Although the legal parts of preservation and the physical preservation of structures can be intricate, Davis feels his job, at its core, is simple: “I’m here to help people or communities find out how to do it,” he said. “All across the state, we have some wonderful buildings that are vacant and people who want to help see them restored. We’re looking for the ones that need to be preserved.
“Blight is everywhere,” he said. “Big cities are all about eliminating blight. But what’s happened to the building over time is not the building’s fault. And once you tear one down, the city still has that block to mow. Maybe the building can be saved, restored, and used for good. Part of my job is getting the community involved to restore these treasures.”
Unless the Foundation steps in to stabilize the buildings and make them watertight, history will disappear. Through use of a revolving fund and help from volunteers, the Foundation can acquire endangered properties, get them stabilized, then sell the building as a shell.
“Then we can save more money,” Davis said. “We can save two or three for the price of re-doing one.”
While in Galveston, Davis led the efforts to restore the Green Revival House, damaged by Hurricane Ike in 2008 and slated for demolition.
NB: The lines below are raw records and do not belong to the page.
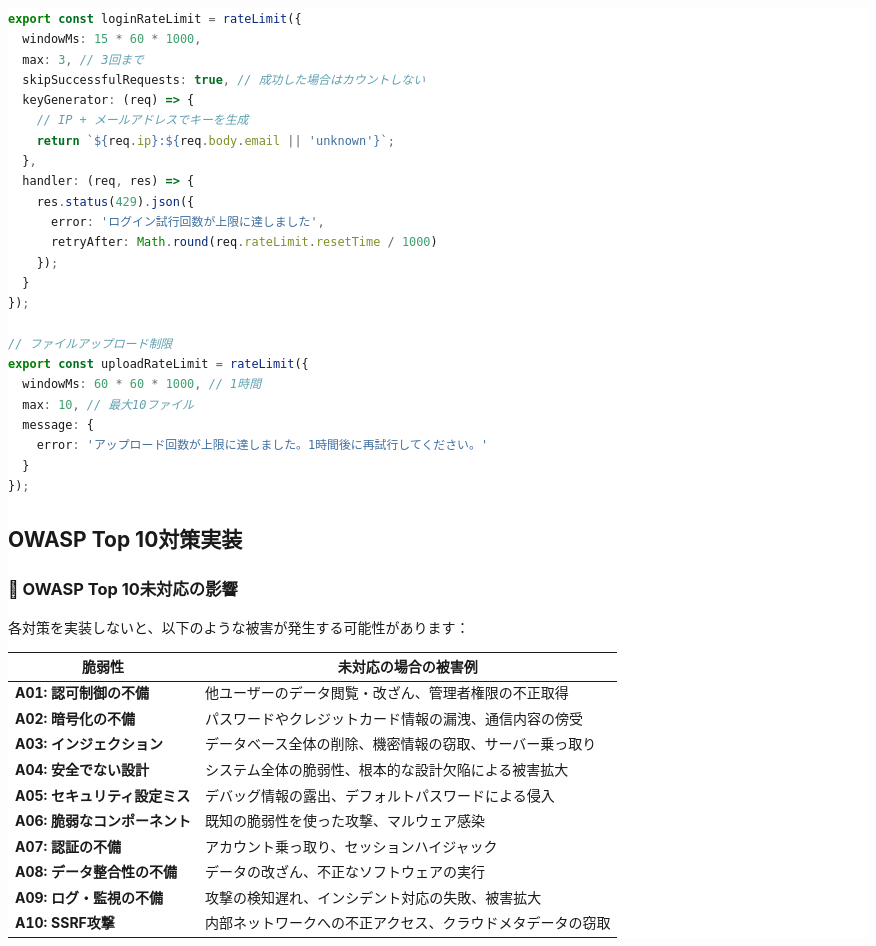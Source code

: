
 ```typescript
export const loginRateLimit = rateLimit({
  windowMs: 15 * 60 * 1000,
  max: 3, // 3回まで
  skipSuccessfulRequests: true, // 成功した場合はカウントしない
  keyGenerator: (req) => {
    // IP + メールアドレスでキーを生成
    return `${req.ip}:${req.body.email || 'unknown'}`;
  },
  handler: (req, res) => {
    res.status(429).json({
      error: 'ログイン試行回数が上限に達しました',
      retryAfter: Math.round(req.rateLimit.resetTime / 1000)
    });
  }
});

// ファイルアップロード制限
export const uploadRateLimit = rateLimit({
  windowMs: 60 * 60 * 1000, // 1時間
  max: 10, // 最大10ファイル
  message: {
    error: 'アップロード回数が上限に達しました。1時間後に再試行してください。'
  }
});
```

## OWASP Top 10対策実装

### 🚨 OWASP Top 10未対応の影響

各対策を実装しないと、以下のような被害が発生する可能性があります：

| 脆弱性 | 未対応の場合の被害例 |
|--------|---------------------|
| **A01: 認可制御の不備** | 他ユーザーのデータ閲覧・改ざん、管理者権限の不正取得 |
| **A02: 暗号化の不備** | パスワードやクレジットカード情報の漏洩、通信内容の傍受 |
| **A03: インジェクション** | データベース全体の削除、機密情報の窃取、サーバー乗っ取り |
| **A04: 安全でない設計** | システム全体の脆弱性、根本的な設計欠陥による被害拡大 |
| **A05: セキュリティ設定ミス** | デバッグ情報の露出、デフォルトパスワードによる侵入 |
| **A06: 脆弱なコンポーネント** | 既知の脆弱性を使った攻撃、マルウェア感染 |
| **A07: 認証の不備** | アカウント乗っ取り、セッションハイジャック |
| **A08: データ整合性の不備** | データの改ざん、不正なソフトウェアの実行 |
| **A09: ログ・監視の不備** | 攻撃の検知遅れ、インシデント対応の失敗、被害拡大 |
| **A10: SSRF攻撃** | 内部ネットワークへの不正アクセス、クラウドメタデータの窃取 |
“We moved it to a new lot and did a complete rehabilitation to it,” Davis said. “It’s the first residential rehab in the country to get a Platinum rating in the LEED for Homes energy program (a ‘home energy efficient’ rating system).”
With the help of a grant from the Louisiana Department of Historic Preservation, Davis and the Foundation were able to acquire two buildings on Homer’s Historic Square that had been used for storage for the past 30 years.
“We were able to replace the metal roofs and paint the exterior of both buildings,” he said. “They are currently for sale and are eligible for state and federal rehabilitation tax credits, which could cover up to 40 percent of the rehab expenses. Once sold that money will ‘revolve’ back into saving more historic buildings across the state. We’re always looking for the next properties to save.”
The Foundation has four properties now but at any time can have as many as 10. Once a property is acquired, a community workday is scheduled for things like weed-pulling to improve the street presence.
“It allows people to be a part of saving something,” Davis said. “If anyone wants to get involved, all they have to do is contact us and let us know what they’re interests are. A lot of this happens because of community involvement.”
Each year at its annual statewide conference, the Foundation recognizes a “Main Street community,” a place that “exemplifies the strategic use of creativity, historic preservation and/or culture to build a climate for cultural expression, improve quality of life, enhance existing assets and strengthen economic opportunity while respecting the quality of the area.” Ruston won the award in 2018.
“Ruston had made the biggest turnaround and the most improvements,” Davis said. “These kinds of things happen with a lot of teamwork and vision over time.”
Davis had the unique experience recently of refurbishing his grandparents’ 1920 farm house, which is now his home.
“I was my own client for the first time,” he said. “I thought we worked well together.”